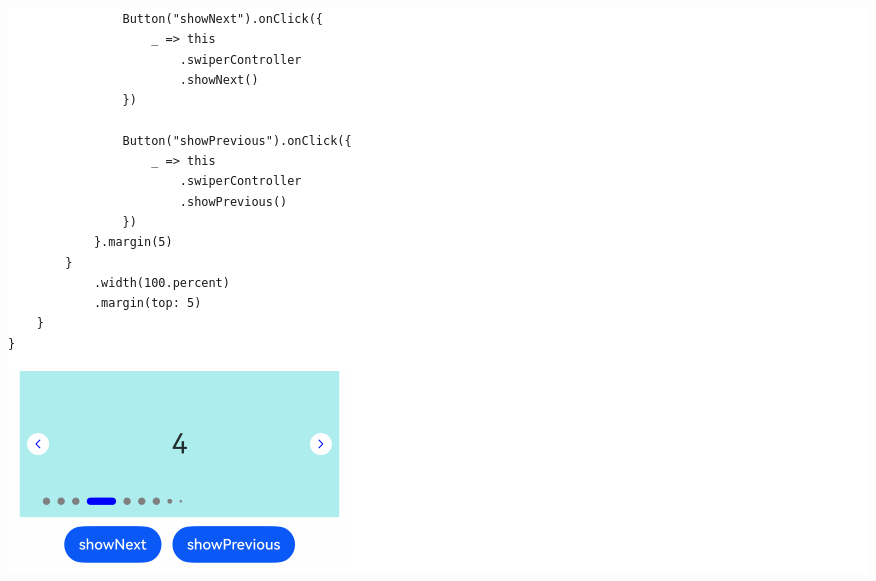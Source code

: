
 ```cangjie
                Button("showNext").onClick({
                    _ => this
                        .swiperController
                        .showNext()
                })

                Button("showPrevious").onClick({
                    _ => this
                        .swiperController
                        .showPrevious()
                })
            }.margin(5)
        }
            .width(100.percent)
            .margin(top: 5)
    }
}
```

![swiper5](./figures/swiper5.gif)
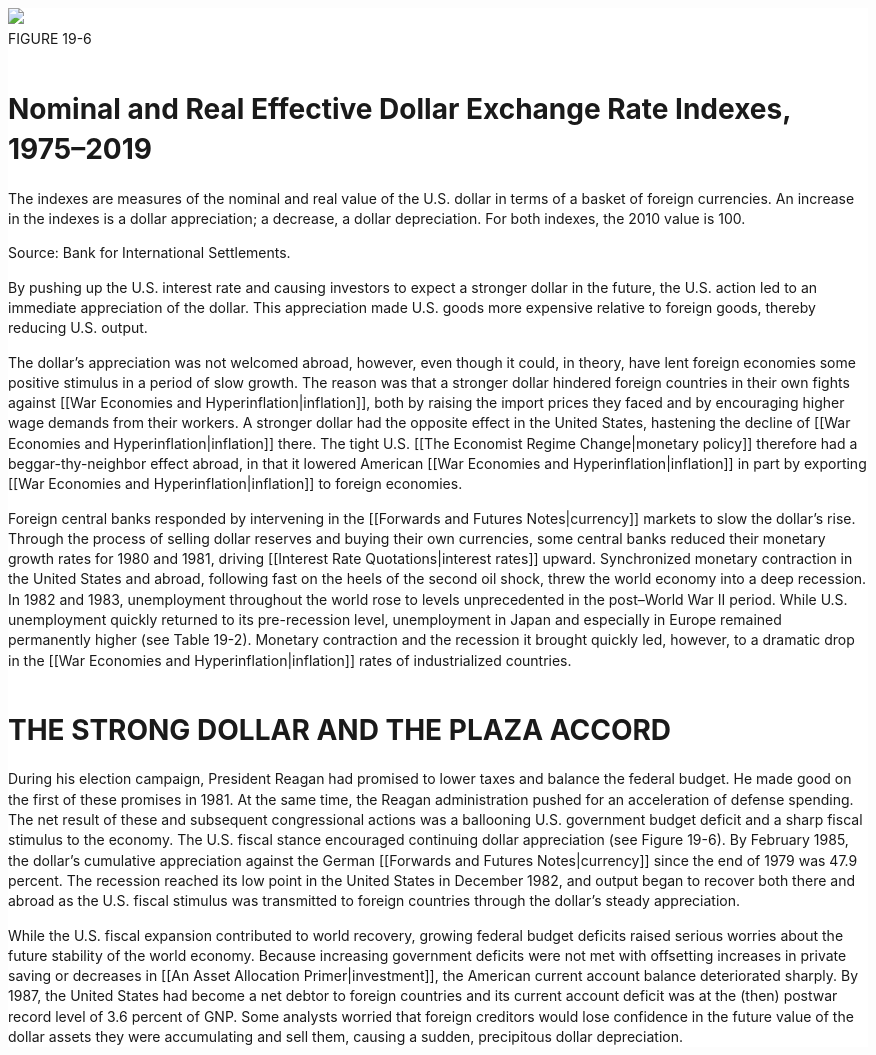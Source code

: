 ![](images/a45d4d759916af758b493c887bbf79218cac67de58a2c6b0d33de67c8a0fa13d.jpg)  
FIGURE 19-6  

# Nominal and Real Effective Dollar Exchange Rate Indexes, 1975–2019  

The indexes are measures of the nominal and real value of the U.S. dollar in terms of a basket of foreign currencies. An increase in the indexes is a dollar appreciation; a decrease, a dollar depreciation. For both indexes, the 2010 value is 100.  

Source: Bank for International Settlements.  

By pushing up the U.S. interest rate and causing investors to expect a stronger dollar in the future, the U.S. action led to an immediate appreciation of the dollar. This appreciation made U.S. goods more expensive relative to foreign goods, thereby reducing U.S. output.  

The dollar’s appreciation was not welcomed abroad, however, even though it could, in theory, have lent foreign economies some positive stimulus in a period of slow growth. The reason was that a stronger dollar hindered foreign countries in their own fights against [[War Economies and Hyperinflation|inflation]], both by raising the import prices they faced and by encouraging higher wage demands from their workers. A stronger dollar had the opposite effect in the United States, hastening the decline of [[War Economies and Hyperinflation|inflation]] there. The tight U.S. [[The Economist Regime Change|monetary policy]] therefore had a beggar-thy-neighbor effect abroad, in that it lowered American [[War Economies and Hyperinflation|inflation]] in part by exporting [[War Economies and Hyperinflation|inflation]] to foreign economies.  

Foreign central banks responded by intervening in the [[Forwards and Futures Notes|currency]] markets to slow the dollar’s rise. Through the process of selling dollar reserves and buying their own currencies, some central banks reduced their monetary growth rates for 1980 and 1981, driving [[Interest Rate Quotations|interest rates]] upward. Synchronized monetary contraction in the United States and abroad, following fast on the heels of the second oil shock, threw the world economy into a deep recession. In 1982 and 1983, unemployment throughout the world rose to levels unprecedented in the post–World War II period. While U.S. unemployment quickly returned to its pre-recession level, unemployment in Japan and especially in Europe remained permanently higher (see Table 19-2). Monetary contraction and the recession it brought quickly led, however, to a dramatic drop in the [[War Economies and Hyperinflation|inflation]] rates of industrialized countries.  

# THE STRONG DOLLAR AND THE PLAZA ACCORD  

During his election campaign, President Reagan had promised to lower taxes and balance the federal budget. He made good on the first of these promises in 1981. At the same time, the Reagan administration pushed for an acceleration of defense spending. The net result of these and subsequent congressional actions was a ballooning U.S. government budget deficit and a sharp fiscal stimulus to the economy. The U.S. fiscal stance encouraged continuing dollar appreciation (see Figure 19-6). By February 1985, the dollar’s cumulative appreciation against the German [[Forwards and Futures Notes|currency]] since the end of 1979 was 47.9 percent. The recession reached its low point in the United States in December 1982, and output began to recover both there and abroad as the U.S. fiscal stimulus was transmitted to foreign countries through the dollar’s steady appreciation.  

While the U.S. fiscal expansion contributed to world recovery, growing federal budget deficits raised serious worries about the future stability of the world economy. Because increasing government deficits were not met with offsetting increases in private saving or decreases in [[An Asset Allocation Primer|investment]], the American current account balance deteriorated sharply. By 1987, the United States had become a net debtor to foreign countries and its current account deficit was at the (then) postwar record level of 3.6 percent of GNP. Some analysts worried that foreign creditors would lose confidence in the future value of the dollar assets they were accumulating and sell them, causing a sudden, precipitous dollar depreciation.  
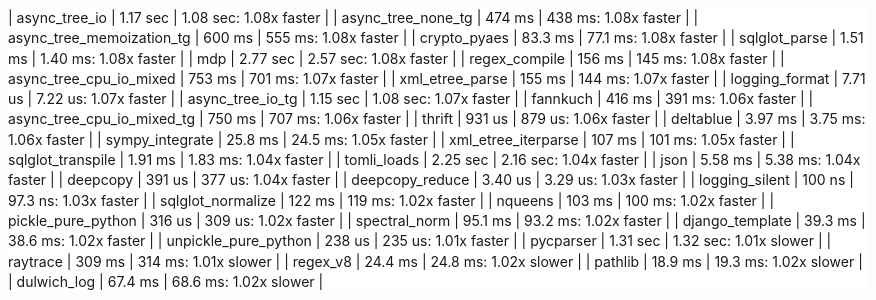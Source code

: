| async_tree_io              | 1.17 sec                                                     | 1.08 sec: 1.08x faster                                                       |
| async_tree_none_tg         | 474 ms                                                       | 438 ms: 1.08x faster                                                         |
| async_tree_memoization_tg  | 600 ms                                                       | 555 ms: 1.08x faster                                                         |
| crypto_pyaes               | 83.3 ms                                                      | 77.1 ms: 1.08x faster                                                        |
| sqlglot_parse              | 1.51 ms                                                      | 1.40 ms: 1.08x faster                                                        |
| mdp                        | 2.77 sec                                                     | 2.57 sec: 1.08x faster                                                       |
| regex_compile              | 156 ms                                                       | 145 ms: 1.08x faster                                                         |
| async_tree_cpu_io_mixed    | 753 ms                                                       | 701 ms: 1.07x faster                                                         |
| xml_etree_parse            | 155 ms                                                       | 144 ms: 1.07x faster                                                         |
| logging_format             | 7.71 us                                                      | 7.22 us: 1.07x faster                                                        |
| async_tree_io_tg           | 1.15 sec                                                     | 1.08 sec: 1.07x faster                                                       |
| fannkuch                   | 416 ms                                                       | 391 ms: 1.06x faster                                                         |
| async_tree_cpu_io_mixed_tg | 750 ms                                                       | 707 ms: 1.06x faster                                                         |
| thrift                     | 931 us                                                       | 879 us: 1.06x faster                                                         |
| deltablue                  | 3.97 ms                                                      | 3.75 ms: 1.06x faster                                                        |
| sympy_integrate            | 25.8 ms                                                      | 24.5 ms: 1.05x faster                                                        |
| xml_etree_iterparse        | 107 ms                                                       | 101 ms: 1.05x faster                                                         |
| sqlglot_transpile          | 1.91 ms                                                      | 1.83 ms: 1.04x faster                                                        |
| tomli_loads                | 2.25 sec                                                     | 2.16 sec: 1.04x faster                                                       |
| json                       | 5.58 ms                                                      | 5.38 ms: 1.04x faster                                                        |
| deepcopy                   | 391 us                                                       | 377 us: 1.04x faster                                                         |
| deepcopy_reduce            | 3.40 us                                                      | 3.29 us: 1.03x faster                                                        |
| logging_silent             | 100 ns                                                       | 97.3 ns: 1.03x faster                                                        |
| sqlglot_normalize          | 122 ms                                                       | 119 ms: 1.02x faster                                                         |
| nqueens                    | 103 ms                                                       | 100 ms: 1.02x faster                                                         |
| pickle_pure_python         | 316 us                                                       | 309 us: 1.02x faster                                                         |
| spectral_norm              | 95.1 ms                                                      | 93.2 ms: 1.02x faster                                                        |
| django_template            | 39.3 ms                                                      | 38.6 ms: 1.02x faster                                                        |
| unpickle_pure_python       | 238 us                                                       | 235 us: 1.01x faster                                                         |
| pycparser                  | 1.31 sec                                                     | 1.32 sec: 1.01x slower                                                       |
| raytrace                   | 309 ms                                                       | 314 ms: 1.01x slower                                                         |
| regex_v8                   | 24.4 ms                                                      | 24.8 ms: 1.02x slower                                                        |
| pathlib                    | 18.9 ms                                                      | 19.3 ms: 1.02x slower                                                        |
| dulwich_log                | 67.4 ms                                                      | 68.6 ms: 1.02x slower                                                        |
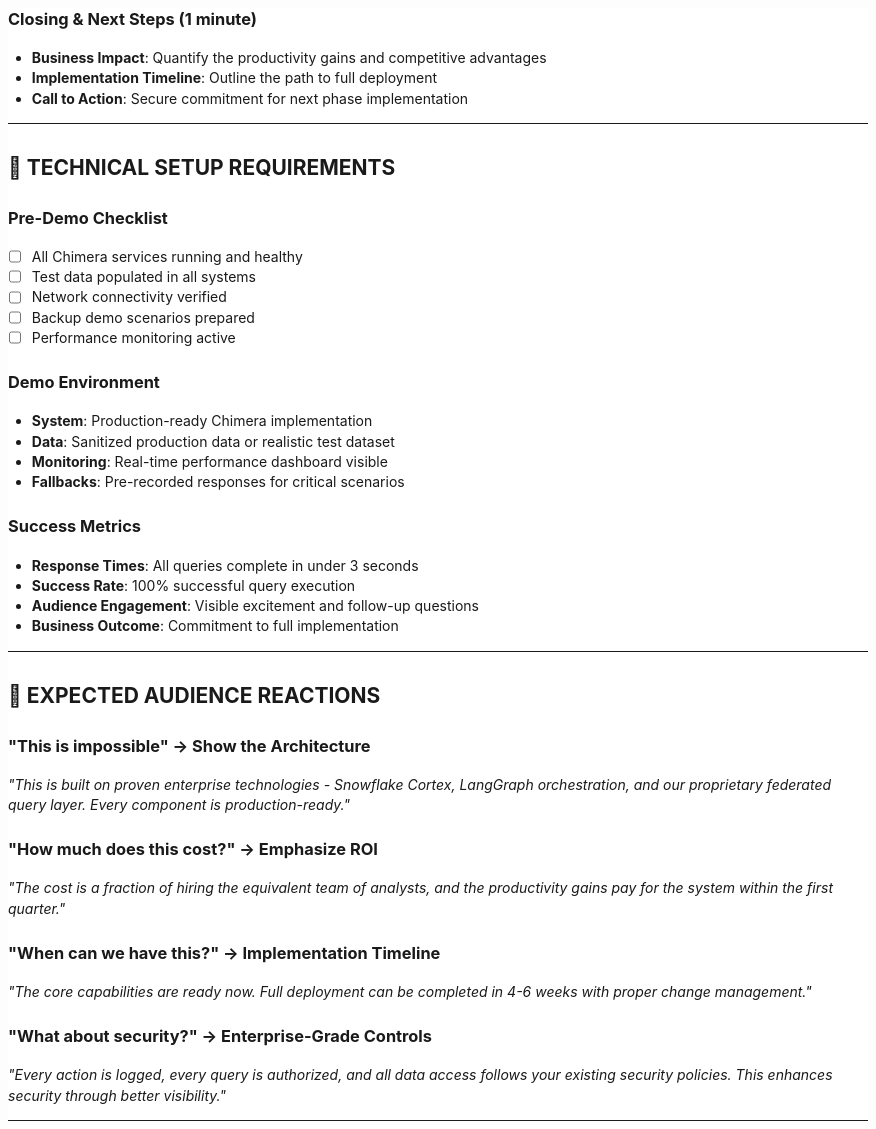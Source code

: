 ### Closing & Next Steps (1 minute)
- **Business Impact**: Quantify the productivity gains and competitive advantages
- **Implementation Timeline**: Outline the path to full deployment
- **Call to Action**: Secure commitment for next phase implementation

---

## 🔧 TECHNICAL SETUP REQUIREMENTS

### Pre-Demo Checklist
- [ ] All Chimera services running and healthy
- [ ] Test data populated in all systems
- [ ] Network connectivity verified
- [ ] Backup demo scenarios prepared
- [ ] Performance monitoring active

### Demo Environment
- **System**: Production-ready Chimera implementation
- **Data**: Sanitized production data or realistic test dataset
- **Monitoring**: Real-time performance dashboard visible
- **Fallbacks**: Pre-recorded responses for critical scenarios

### Success Metrics
- **Response Times**: All queries complete in under 3 seconds
- **Success Rate**: 100% successful query execution
- **Audience Engagement**: Visible excitement and follow-up questions
- **Business Outcome**: Commitment to full implementation

---

## 🎯 EXPECTED AUDIENCE REACTIONS

### "This is impossible" → **Show the Architecture**
*"This is built on proven enterprise technologies - Snowflake Cortex, LangGraph orchestration, and our proprietary federated query layer. Every component is production-ready."*

### "How much does this cost?" → **Emphasize ROI**
*"The cost is a fraction of hiring the equivalent team of analysts, and the productivity gains pay for the system within the first quarter."*

### "When can we have this?" → **Implementation Timeline**
*"The core capabilities are ready now. Full deployment can be completed in 4-6 weeks with proper change management."*

### "What about security?" → **Enterprise-Grade Controls**
*"Every action is logged, every query is authorized, and all data access follows your existing security policies. This enhances security through better visibility."*

---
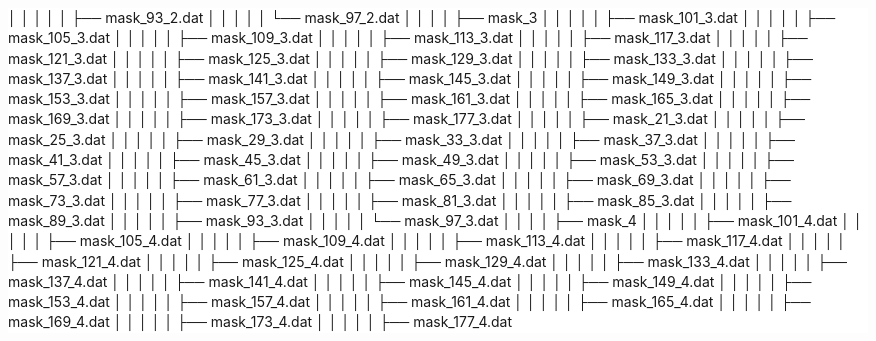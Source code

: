 │   │       │   │   │   ├── mask_93_2.dat
│   │       │   │   │   └── mask_97_2.dat
│   │       │   │   ├── mask_3
│   │       │   │   │   ├── mask_101_3.dat
│   │       │   │   │   ├── mask_105_3.dat
│   │       │   │   │   ├── mask_109_3.dat
│   │       │   │   │   ├── mask_113_3.dat
│   │       │   │   │   ├── mask_117_3.dat
│   │       │   │   │   ├── mask_121_3.dat
│   │       │   │   │   ├── mask_125_3.dat
│   │       │   │   │   ├── mask_129_3.dat
│   │       │   │   │   ├── mask_133_3.dat
│   │       │   │   │   ├── mask_137_3.dat
│   │       │   │   │   ├── mask_141_3.dat
│   │       │   │   │   ├── mask_145_3.dat
│   │       │   │   │   ├── mask_149_3.dat
│   │       │   │   │   ├── mask_153_3.dat
│   │       │   │   │   ├── mask_157_3.dat
│   │       │   │   │   ├── mask_161_3.dat
│   │       │   │   │   ├── mask_165_3.dat
│   │       │   │   │   ├── mask_169_3.dat
│   │       │   │   │   ├── mask_173_3.dat
│   │       │   │   │   ├── mask_177_3.dat
│   │       │   │   │   ├── mask_21_3.dat
│   │       │   │   │   ├── mask_25_3.dat
│   │       │   │   │   ├── mask_29_3.dat
│   │       │   │   │   ├── mask_33_3.dat
│   │       │   │   │   ├── mask_37_3.dat
│   │       │   │   │   ├── mask_41_3.dat
│   │       │   │   │   ├── mask_45_3.dat
│   │       │   │   │   ├── mask_49_3.dat
│   │       │   │   │   ├── mask_53_3.dat
│   │       │   │   │   ├── mask_57_3.dat
│   │       │   │   │   ├── mask_61_3.dat
│   │       │   │   │   ├── mask_65_3.dat
│   │       │   │   │   ├── mask_69_3.dat
│   │       │   │   │   ├── mask_73_3.dat
│   │       │   │   │   ├── mask_77_3.dat
│   │       │   │   │   ├── mask_81_3.dat
│   │       │   │   │   ├── mask_85_3.dat
│   │       │   │   │   ├── mask_89_3.dat
│   │       │   │   │   ├── mask_93_3.dat
│   │       │   │   │   └── mask_97_3.dat
│   │       │   │   ├── mask_4
│   │       │   │   │   ├── mask_101_4.dat
│   │       │   │   │   ├── mask_105_4.dat
│   │       │   │   │   ├── mask_109_4.dat
│   │       │   │   │   ├── mask_113_4.dat
│   │       │   │   │   ├── mask_117_4.dat
│   │       │   │   │   ├── mask_121_4.dat
│   │       │   │   │   ├── mask_125_4.dat
│   │       │   │   │   ├── mask_129_4.dat
│   │       │   │   │   ├── mask_133_4.dat
│   │       │   │   │   ├── mask_137_4.dat
│   │       │   │   │   ├── mask_141_4.dat
│   │       │   │   │   ├── mask_145_4.dat
│   │       │   │   │   ├── mask_149_4.dat
│   │       │   │   │   ├── mask_153_4.dat
│   │       │   │   │   ├── mask_157_4.dat
│   │       │   │   │   ├── mask_161_4.dat
│   │       │   │   │   ├── mask_165_4.dat
│   │       │   │   │   ├── mask_169_4.dat
│   │       │   │   │   ├── mask_173_4.dat
│   │       │   │   │   ├── mask_177_4.dat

════════════════

#### Your assignment:
Please output the lines of the listing above that fall in the stretch from the one with "- **Data**: Sanitized" through the one with "is built on", exactly and only those.

#### Response to this task:
- **Data**: Sanitized production data or realistic test dataset
- **Monitoring**: Real-time performance dashboard visible
- **Fallbacks**: Pre-recorded responses for critical scenarios

### Success Metrics
- **Response Times**: All queries complete in under 3 seconds
- **Success Rate**: 100% successful query execution
- **Audience Engagement**: Visible excitement and follow-up questions
- **Business Outcome**: Commitment to full implementation

---

## 🎯 EXPECTED AUDIENCE REACTIONS

### "This is impossible" → **Show the Architecture**
*"This is built on proven enterprise technologies - Snowflake Cortex, LangGraph orchestration, and our proprietary federated query layer. Every component is production-ready."*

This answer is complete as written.